= Dataset entries =
== == ==

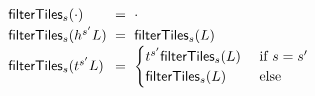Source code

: \begin{figure}
  \newcommand{\spacing}{\ \ \ \ \ }
  \[
  \setlength{\fboxsep}{1pt}
  \arraycolsep=3pt\def\arraystretch{1.25}\begin{array}{lcl}
      \filterTiles{s}{\cdot} & = & \cdot \\
      \filterTiles{s}{\shard^{s'}\selection} & = & \filterTiles{s}{\selection} \\
      \filterTiles{s}{\tile^{s'}\selection} & = &
        \begin{cases}
          \tile^{s'}\filterTiles{s}{\selection} & \text{ if } s = s' \\
          \filterTiles{s}{\selection} & \text{ else }
        \end{cases}
\end{array}\]
  \vspace{-2px}
  \vspace{-2px}
  \end{figure}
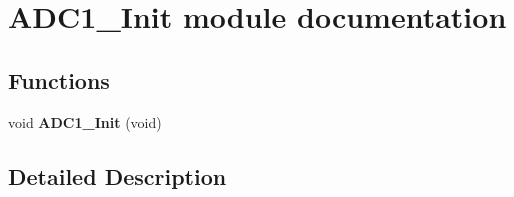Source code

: \hypertarget{group___a_d_c1___init__module}{}\section{A\+D\+C1\+\_\+\+Init module documentation}
\label{group___a_d_c1___init__module}
\subsection*{Functions}
\begin{DoxyCompactItemize}
\item 
void {\bfseries A\+D\+C1\+\_\+\+Init} (void)\hypertarget{group___a_d_c1___init__module_ga4aee6db188db234c1dcf4d17cc24eb03}{}\label{group___a_d_c1___init__module_ga4aee6db188db234c1dcf4d17cc24eb03}

\end{DoxyCompactItemize}


\subsection{Detailed Description}
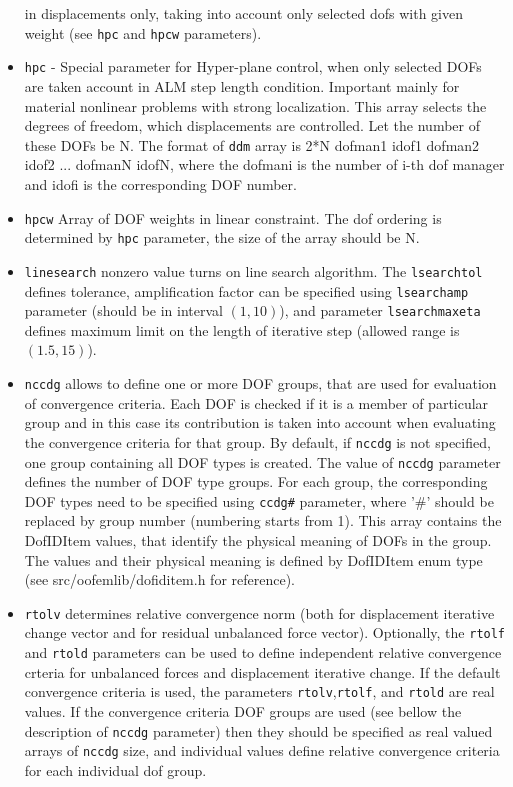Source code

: \documentclass[a4paper]{report}
\newcommand{\param}[1]{\texttt{#1}} %
\begin{document}
\begin{itemize}
in displacements only, taking into account only selected dofs with
given weight (see \param{hpc} and \param{hpcw} parameters).
\item \param{hpc} - Special parameter for Hyper-plane control, when only
selected DOFs are taken account in ALM step length
condition. Important mainly for material nonlinear problems with
strong localization. This array selects the degrees of freedom,
which displacements are controlled. Let the number of these DOFs be N.
The format of \param{ddm} array is 2*N dofman1 idof1
dofman2 idof2 ... dofmanN idofN, where the dofmani is the number of i-th dof manager  and idofi is the
corresponding DOF number.
\item \param{hpcw} Array of DOF weights in linear constraint. The
dof ordering is determined by \param{hpc} parameter, the size of the array should
be N.
\item \param{linesearch} nonzero value turns on line search
  algorithm. The \param{lsearchtol} defines tolerance, amplification
  factor can be specified using \param{lsearchamp} parameter (should
  be in interval $(1,10)$), and parameter \param{lsearchmaxeta}
  defines maximum limit on the length of iterative step (allowed range
  is $(1.5,15)$).
\item \param{nccdg} allows to define one or more DOF groups, that are used for evaluation of convergence criteria. Each DOF is checked if it is a member of particular group and in this case its contribution is taken into account when evaluating the convergence criteria for that group. By default, if \param{nccdg} is not specified, one group containing all DOF types is created. The value of \param{nccdg} parameter defines the number of DOF type groups. For each group, the corresponding DOF types need to be specified using \param{ccdg\#} parameter, where '\#' should be replaced by group number (numbering starts from 1). This array contains the DofIDItem values, that identify the physical meaning of DOFs in the group. The values and their physical meaning is defined by DofIDItem enum type (see src/oofemlib/dofiditem.h for reference).
\item \param{rtolv} determines relative convergence norm (both for displacement
iterative change vector and for residual unbalanced force vector). Optionally, the \param{rtolf} and \param{rtold} parameters can be used to define
independent relative convergence crteria for unbalanced forces and displacement
iterative change. If the default convergence criteria is used,
the parameters \param{rtolv},\param{rtolf}, and \param{rtold} are real values. If the convergence criteria DOF groups are used (see bellow the description of \param{nccdg} parameter) then they should be specified as real valued arrays of \param{nccdg} size, and individual values define relative convergence criteria for each individual dof group.

\end{itemize}
\end{document}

== == ==

Return each line of the entries that holds the string "selection".

= EXERCISE SOLUTION =
      \filterTiles{s}{\shard^{s'}\selection} & = & \filterTiles{s}{\selection} \\
      \filterTiles{s}{\tile^{s'}\selection} & = &
          \tile^{s'}\filterTiles{s}{\selection} & \text{ if } s = s' \\
          \filterTiles{s}{\selection} & \text{ else }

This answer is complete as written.